WHAT IS NEEDED: Look through the material below and show every line with the word "Configuring".

DATA TO USE:

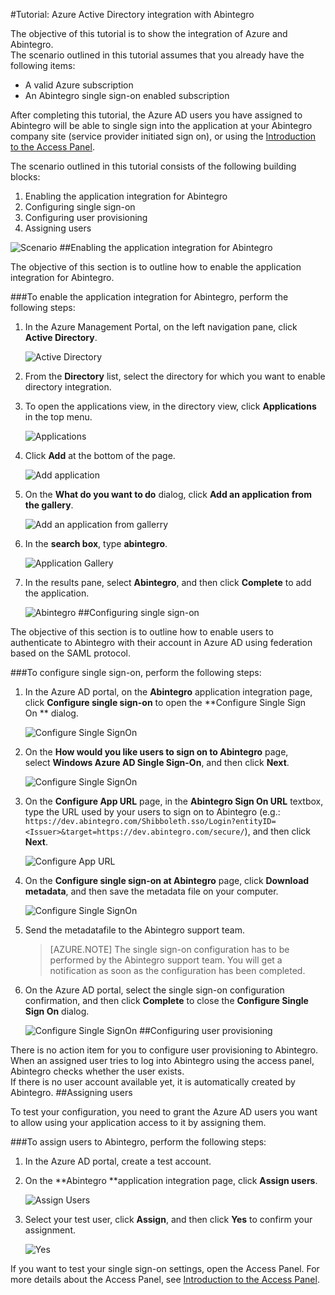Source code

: <properties 
    pageTitle="Tutorial: Azure Active Directory integration with Abintegro | Windows Azure" 
    description="Learn how to use Abintegro with Azure Active Directory to enable single sign-on, automated provisioning, and more!" 
    services="active-directory" 
    authors="jeevansd"  
    documentationCenter="na" 
    manager="stevenpo"/>
<tags
	ms.service="active-directory"
	ms.date="01/14/2016"
	wacn.date=""/>

#Tutorial: Azure Active Directory integration with Abintegro

The objective of this tutorial is to show the integration of Azure and Abintegro.  
The scenario outlined in this tutorial assumes that you already have the following items:

-   A valid Azure subscription
-   An Abintegro single sign-on enabled subscription

After completing this tutorial, the Azure AD users you have assigned to Abintegro will be able to single sign into the application at your Abintegro company site (service provider initiated sign on), or using the [Introduction to the Access Panel](/documentation/articles/active-directory-saas-access-panel-introduction).

The scenario outlined in this tutorial consists of the following building blocks:

1.  Enabling the application integration for Abintegro
2.  Configuring single sign-on
3.  Configuring user provisioning
4.  Assigning users

![Scenario](./media/active-directory-saas-abintegro-tutorial/IC790076.png "Scenario")
##Enabling the application integration for Abintegro

The objective of this section is to outline how to enable the application integration for Abintegro.

###To enable the application integration for Abintegro, perform the following steps:

1.  In the Azure Management Portal, on the left navigation pane, click **Active Directory**.

    ![Active Directory](./media/active-directory-saas-abintegro-tutorial/IC700993.png "Active Directory")

2.  From the **Directory** list, select the directory for which you want to enable directory integration.

3.  To open the applications view, in the directory view, click **Applications** in the top menu.

    ![Applications](./media/active-directory-saas-abintegro-tutorial/IC700994.png "Applications")

4.  Click **Add** at the bottom of the page.

    ![Add application](./media/active-directory-saas-abintegro-tutorial/IC749321.png "Add application")

5.  On the **What do you want to do** dialog, click **Add an application from the gallery**.

    ![Add an application from gallerry](./media/active-directory-saas-abintegro-tutorial/IC749322.png "Add an application from gallerry")

6.  In the **search box**, type **abintegro**.

    ![Application Gallery](./media/active-directory-saas-abintegro-tutorial/IC790077.png "Application Gallery")

7.  In the results pane, select **Abintegro**, and then click **Complete** to add the application.

    ![Abintegro](./media/active-directory-saas-abintegro-tutorial/IC790078.png "Abintegro")
##Configuring single sign-on

The objective of this section is to outline how to enable users to authenticate to Abintegro with their account in Azure AD using federation based on the SAML protocol.

###To configure single sign-on, perform the following steps:

1.  In the Azure AD portal, on the **Abintegro** application integration page, click **Configure single sign-on** to open the **Configure Single Sign On ** dialog.

    ![Configure Single SignOn](./media/active-directory-saas-abintegro-tutorial/IC790079.png "Configure Single SignOn")

2.  On the **How would you like users to sign on to Abintegro** page, select **Windows Azure AD Single Sign-On**, and then click **Next**.

    ![Configure Single SignOn](./media/active-directory-saas-abintegro-tutorial/IC790080.png "Configure Single SignOn")

3.  On the **Configure App URL** page, in the **Abintegro Sign On URL** textbox, type the URL used by your users to sign on to Abintegro (e.g.: `https://dev.abintegro.com/Shibboleth.sso/Login?entityID=<Issuer>&target=https://dev.abintegro.com/secure/`), and then click **Next**.

    ![Configure App URL](./media/active-directory-saas-abintegro-tutorial/IC790081.png "Configure App URL")

4.  On the **Configure single sign-on at Abintegro** page, click **Download metadata**, and then save the metadata file on your computer.

    ![Configure Single SignOn](./media/active-directory-saas-abintegro-tutorial/IC790082.png "Configure Single SignOn")

5.  Send the metadatafile to the Abintegro support team.

    >[AZURE.NOTE] The single sign-on configuration has to be performed by the Abintegro support team. You will get a notification as soon as the configuration has been completed.

6.  On the Azure AD portal, select the single sign-on configuration confirmation, and then click **Complete** to close the **Configure Single Sign On** dialog.

    ![Configure Single SignOn](./media/active-directory-saas-abintegro-tutorial/IC790083.png "Configure Single SignOn")
##Configuring user provisioning

There is no action item for you to configure user provisioning to Abintegro.  
When an assigned user tries to log into Abintegro using the access panel, Abintegro checks whether the user exists.  
If there is no user account available yet, it is automatically created by Abintegro.
##Assigning users

To test your configuration, you need to grant the Azure AD users you want to allow using your application access to it by assigning them.

###To assign users to Abintegro, perform the following steps:

1.  In the Azure AD portal, create a test account.

2.  On the **Abintegro **application integration page, click **Assign users**.

    ![Assign Users](./media/active-directory-saas-abintegro-tutorial/IC790084.png "Assign Users")

3.  Select your test user, click **Assign**, and then click **Yes** to confirm your assignment.

    ![Yes](./media/active-directory-saas-abintegro-tutorial/IC767830.png "Yes")

If you want to test your single sign-on settings, open the Access Panel. For more details about the Access Panel, see [Introduction to the Access Panel](/documentation/articles/active-directory-saas-access-panel-introduction).
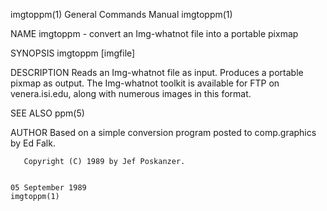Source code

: imgtoppm(1)                                                                              General Commands Manual                                                                              imgtoppm(1)

NAME
       imgtoppm - convert an Img-whatnot file into a portable pixmap

SYNOPSIS
       imgtoppm [imgfile]

DESCRIPTION
       Reads an Img-whatnot file as input.  Produces a portable pixmap as output.  The Img-whatnot toolkit is available for FTP on venera.isi.edu, along with numerous images in this format.

SEE ALSO
       ppm(5)

AUTHOR
       Based on a simple conversion program posted to comp.graphics by Ed Falk.

       Copyright (C) 1989 by Jef Poskanzer.

                                                                                            05 September 1989                                                                                 imgtoppm(1)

EXPECTED OUTPUT:
2.  Configuring single sign-on
3.  Configuring user provisioning
##Configuring single sign-on
##Configuring user provisioning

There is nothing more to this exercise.